--- Entries supplied Enclosed Below ---
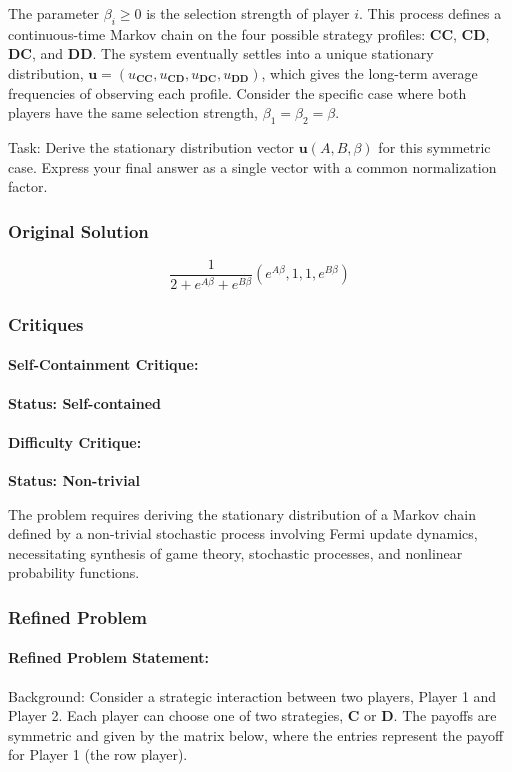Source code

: \documentclass[10pt]{article}
\begin{document}
The parameter $\beta_i \ge 0$ is the selection strength of player $i$. This process defines a continuous-time Markov chain on the four possible strategy profiles: $\mathbf{CC}$, $\mathbf{CD}$, $\mathbf{DC}$, and $\mathbf{DD}$. The system eventually settles into a unique stationary distribution, $\mathbf{u} = (u_{\mathbf{CC}}, u_{\mathbf{CD}}, u_{\mathbf{DC}}, u_{\mathbf{DD}})$, which gives the long-term average frequencies of observing each profile. Consider the specific case where both players have the same selection strength, $\beta_1 = \beta_2 = \beta$.

Task:
Derive the stationary distribution vector $\mathbf{u}(A, B, \beta)$ for this symmetric case. Express your final answer as a single vector with a common normalization factor.

\subsubsection*{Original Solution}
\[ \frac{1}{2 + e^{A \beta} + e^{B \beta}}(e^{A \beta},1,1,e^{B \beta}) \]

\subsubsection*{Critiques}
\paragraph*{Self-Containment Critique:}
\textcolor{pass}{\textbf{Status: Self-contained}}




\paragraph*{Difficulty Critique:}
\textcolor{pass}{\textbf{Status: Non-trivial}}

The problem requires deriving the stationary distribution of a Markov chain defined by a non-trivial stochastic process involving Fermi update dynamics, necessitating synthesis of game theory, stochastic processes, and nonlinear probability functions.


\subsubsection*{Refined Problem}
\paragraph*{Refined Problem Statement:}
Background:
Consider a strategic interaction between two players, Player 1 and Player 2. Each player can choose one of two strategies, $\mathbf{C}$ or $\mathbf{D}$. The payoffs are symmetric and given by the matrix below, where the entries represent the payoff for Player 1 (the row player).
\end{document}
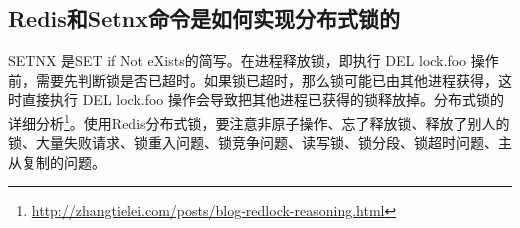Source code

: \documentclass[../../../interview-questions.tex]{subfiles}
\begin{document}
\subsection{Redis和Setnx命令是如何实现分布式锁的}

SETNX 是SET if Not eXists的简写。在进程释放锁，即执行 DEL lock.foo 操作前，需要先判断锁是否已超时。如果锁已超时，那么锁可能已由其他进程获得，这时直接执行 DEL lock.foo 操作会导致把其他进程已获得的锁释放掉。分布式锁的详细分析\footnote{\url{http://zhangtielei.com/posts/blog-redlock-reasoning.html}}。使用Redis分布式锁，要注意非原子操作、忘了释放锁、释放了别人的锁、大量失败请求、锁重入问题、锁竞争问题、读写锁、锁分段、锁超时问题、主从复制的问题。
\end{document}
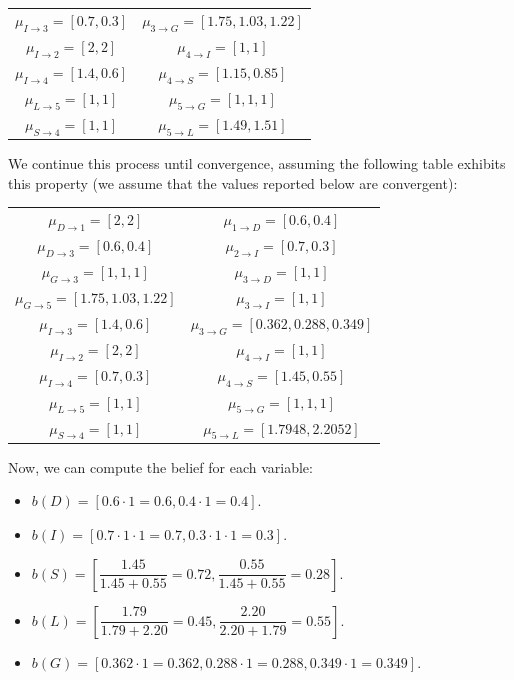 \begin{example}
\begin{table}[H]
\begin{tabular}{cc}
        $\mu_{I \rightarrow 3}=[0.7,0.3]$ & $\mu_{3 \rightarrow G}=[1.75,1.03,1.22]$ \\
        $\mu_{I \rightarrow 2}=[2,2]$ & $\mu_{4 \rightarrow I}=[1,1]$   \\
        $\mu_{I \rightarrow 4}=[1.4,0.6]$ & $\mu_{4 \rightarrow S}=[1.15,0.85]$   \\
        $\mu_{L \rightarrow 5}=[1,1]$ & $\mu_{5 \rightarrow G}=[1,1,1]$ \\
        $\mu_{S \rightarrow 4}=[1,1]$ & $\mu_{5 \rightarrow L}=[1.49,1.51]$   \\ \hline
        \end{tabular}
    \end{table}
    We continue this process until convergence, assuming the following table exhibits this property (we assume that the values reported below are convergent):
    \begin{table}[H]
        \centering
        \begin{tabular}{cc}
        \hline
        $\mu_{D \rightarrow 1}=[2,2]$ & $\mu_{1 \rightarrow D}=[0.6,0.4]$   \\
        $\mu_{D \rightarrow 3}=[0.6,0.4]$ & $\mu_{2 \rightarrow I}=[0.7,0.3]$   \\
        $\mu_{G \rightarrow 3}=[1,1,1]$ & $\mu_{3 \rightarrow D}=[1,1]$   \\
        $\mu_{G \rightarrow 5}=[1.75,1.03,1.22]$ & $\mu_{3 \rightarrow I}=[1,1]$   \\
        $\mu_{I \rightarrow 3}=[1.4,0.6]$ & $\mu_{3 \rightarrow G}=[0.362,0.288,0.349]$ \\
        $\mu_{I \rightarrow 2}=[2,2]$ & $\mu_{4 \rightarrow I}=[1,1]$   \\
        $\mu_{I \rightarrow 4}=[0.7,0.3]$ & $\mu_{4 \rightarrow S}=[1.45,0.55]$   \\
        $\mu_{L \rightarrow 5}=[1,1]$ & $\mu_{5 \rightarrow G}=[1,1,1]$ \\
        $\mu_{S \rightarrow 4}=[1,1]$ & $\mu_{5 \rightarrow L}=[1.7948,2.2052]$   \\ \hline
        \end{tabular}
    \end{table}
    Now, we can compute the belief for each variable:
    \begin{itemize}
        \item $b(D) = \left[0.6 \cdot 1 = 0.6, 0.4 \cdot 1 = 0.4\right]$.
        \item $b(I) = \left[0.7 \cdot 1 \cdot 1 = 0.7, 0.3 \cdot 1 \cdot 1 = 0.3\right]$.
        \item $b(S) = \left[\dfrac{1.45}{1.45 + 0.55}= 0.72, \dfrac{0.55}{ 1.45 + 0.55} = 0.28\right]$.
        \item $b(L)=\left[\dfrac{1.79}{1.79 + 2.20}= 0.45, \dfrac{2.20}{2.20+1.79} = 0.55\right]$.
        \item $b(G) = \left[0.362 \cdot 1 = 0.362, 0.288 \cdot 1 = 0.288, 0.349 \cdot 1 = 0.349\right]$.
    \end{itemize}
\end{example}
--- End of Enclosed Entries supplied ---
Exercise requirements | Repeat the material above word for word, please, apart from its images.

Your response |
Source code

: \documentclass[10pt]{article}
\begin{document}
The parameter $\beta_i \ge 0$ is the selection strength of player $i$. This process defines a continuous-time Markov chain on the four possible strategy profiles: $\mathbf{CC}$, $\mathbf{CD}$, $\mathbf{DC}$, and $\mathbf{DD}$. The system eventually settles into a unique stationary distribution, $\mathbf{u} = (u_{\mathbf{CC}}, u_{\mathbf{CD}}, u_{\mathbf{DC}}, u_{\mathbf{DD}})$, which gives the long-term average frequencies of observing each profile. Consider the specific case where both players have the same selection strength, $\beta_1 = \beta_2 = \beta$.

Task:
Derive the stationary distribution vector $\mathbf{u}(A, B, \beta)$ for this symmetric case. Express your final answer as a single vector with a common normalization factor.

\subsubsection*{Original Solution}
\[ \frac{1}{2 + e^{A \beta} + e^{B \beta}}(e^{A \beta},1,1,e^{B \beta}) \]

\subsubsection*{Critiques}
\paragraph*{Self-Containment Critique:}
\textcolor{pass}{\textbf{Status: Self-contained}}




\paragraph*{Difficulty Critique:}
\textcolor{pass}{\textbf{Status: Non-trivial}}

The problem requires deriving the stationary distribution of a Markov chain defined by a non-trivial stochastic process involving Fermi update dynamics, necessitating synthesis of game theory, stochastic processes, and nonlinear probability functions.


\subsubsection*{Refined Problem}
\paragraph*{Refined Problem Statement:}
Background:
Consider a strategic interaction between two players, Player 1 and Player 2. Each player can choose one of two strategies, $\mathbf{C}$ or $\mathbf{D}$. The payoffs are symmetric and given by the matrix below, where the entries represent the payoff for Player 1 (the row player).
\end{document}
Source code

: \documentclass[../../../interview-questions.tex]{subfiles}
\begin{document}
\subsection{Redis和Setnx命令是如何实现分布式锁的}

SETNX 是SET if Not eXists的简写。在进程释放锁，即执行 DEL lock.foo 操作前，需要先判断锁是否已超时。如果锁已超时，那么锁可能已由其他进程获得，这时直接执行 DEL lock.foo 操作会导致把其他进程已获得的锁释放掉。分布式锁的详细分析\footnote{\url{http://zhangtielei.com/posts/blog-redlock-reasoning.html}}。使用Redis分布式锁，要注意非原子操作、忘了释放锁、释放了别人的锁、大量失败请求、锁重入问题、锁竞争问题、读写锁、锁分段、锁超时问题、主从复制的问题。
\end{document}
 \begin{example}
\begin{table}[H]
\begin{tabular}{cc}
        $\mu_{I \rightarrow 3}=[0.7,0.3]$ & $\mu_{3 \rightarrow G}=[1.75,1.03,1.22]$ \\
        $\mu_{I \rightarrow 2}=[2,2]$ & $\mu_{4 \rightarrow I}=[1,1]$   \\
        $\mu_{I \rightarrow 4}=[1.4,0.6]$ & $\mu_{4 \rightarrow S}=[1.15,0.85]$   \\
        $\mu_{L \rightarrow 5}=[1,1]$ & $\mu_{5 \rightarrow G}=[1,1,1]$ \\
        $\mu_{S \rightarrow 4}=[1,1]$ & $\mu_{5 \rightarrow L}=[1.49,1.51]$   \\ \hline
        \end{tabular}
    \end{table}
    We continue this process until convergence, assuming the following table exhibits this property (we assume that the values reported below are convergent):
    \begin{table}[H]
        \centering
        \begin{tabular}{cc}
        \hline
        $\mu_{D \rightarrow 1}=[2,2]$ & $\mu_{1 \rightarrow D}=[0.6,0.4]$   \\
        $\mu_{D \rightarrow 3}=[0.6,0.4]$ & $\mu_{2 \rightarrow I}=[0.7,0.3]$   \\
        $\mu_{G \rightarrow 3}=[1,1,1]$ & $\mu_{3 \rightarrow D}=[1,1]$   \\
        $\mu_{G \rightarrow 5}=[1.75,1.03,1.22]$ & $\mu_{3 \rightarrow I}=[1,1]$   \\
        $\mu_{I \rightarrow 3}=[1.4,0.6]$ & $\mu_{3 \rightarrow G}=[0.362,0.288,0.349]$ \\
        $\mu_{I \rightarrow 2}=[2,2]$ & $\mu_{4 \rightarrow I}=[1,1]$   \\
        $\mu_{I \rightarrow 4}=[0.7,0.3]$ & $\mu_{4 \rightarrow S}=[1.45,0.55]$   \\
        $\mu_{L \rightarrow 5}=[1,1]$ & $\mu_{5 \rightarrow G}=[1,1,1]$ \\
        $\mu_{S \rightarrow 4}=[1,1]$ & $\mu_{5 \rightarrow L}=[1.7948,2.2052]$   \\ \hline
        \end{tabular}
    \end{table}
    Now, we can compute the belief for each variable:
    \begin{itemize}
        \item $b(D) = \left[0.6 \cdot 1 = 0.6, 0.4 \cdot 1 = 0.4\right]$.
        \item $b(I) = \left[0.7 \cdot 1 \cdot 1 = 0.7, 0.3 \cdot 1 \cdot 1 = 0.3\right]$.
        \item $b(S) = \left[\dfrac{1.45}{1.45 + 0.55}= 0.72, \dfrac{0.55}{ 1.45 + 0.55} = 0.28\right]$.
        \item $b(L)=\left[\dfrac{1.79}{1.79 + 2.20}= 0.45, \dfrac{2.20}{2.20+1.79} = 0.55\right]$.
        \item $b(G) = \left[0.362 \cdot 1 = 0.362, 0.288 \cdot 1 = 0.288, 0.349 \cdot 1 = 0.349\right]$.
    \end{itemize}
\end{example}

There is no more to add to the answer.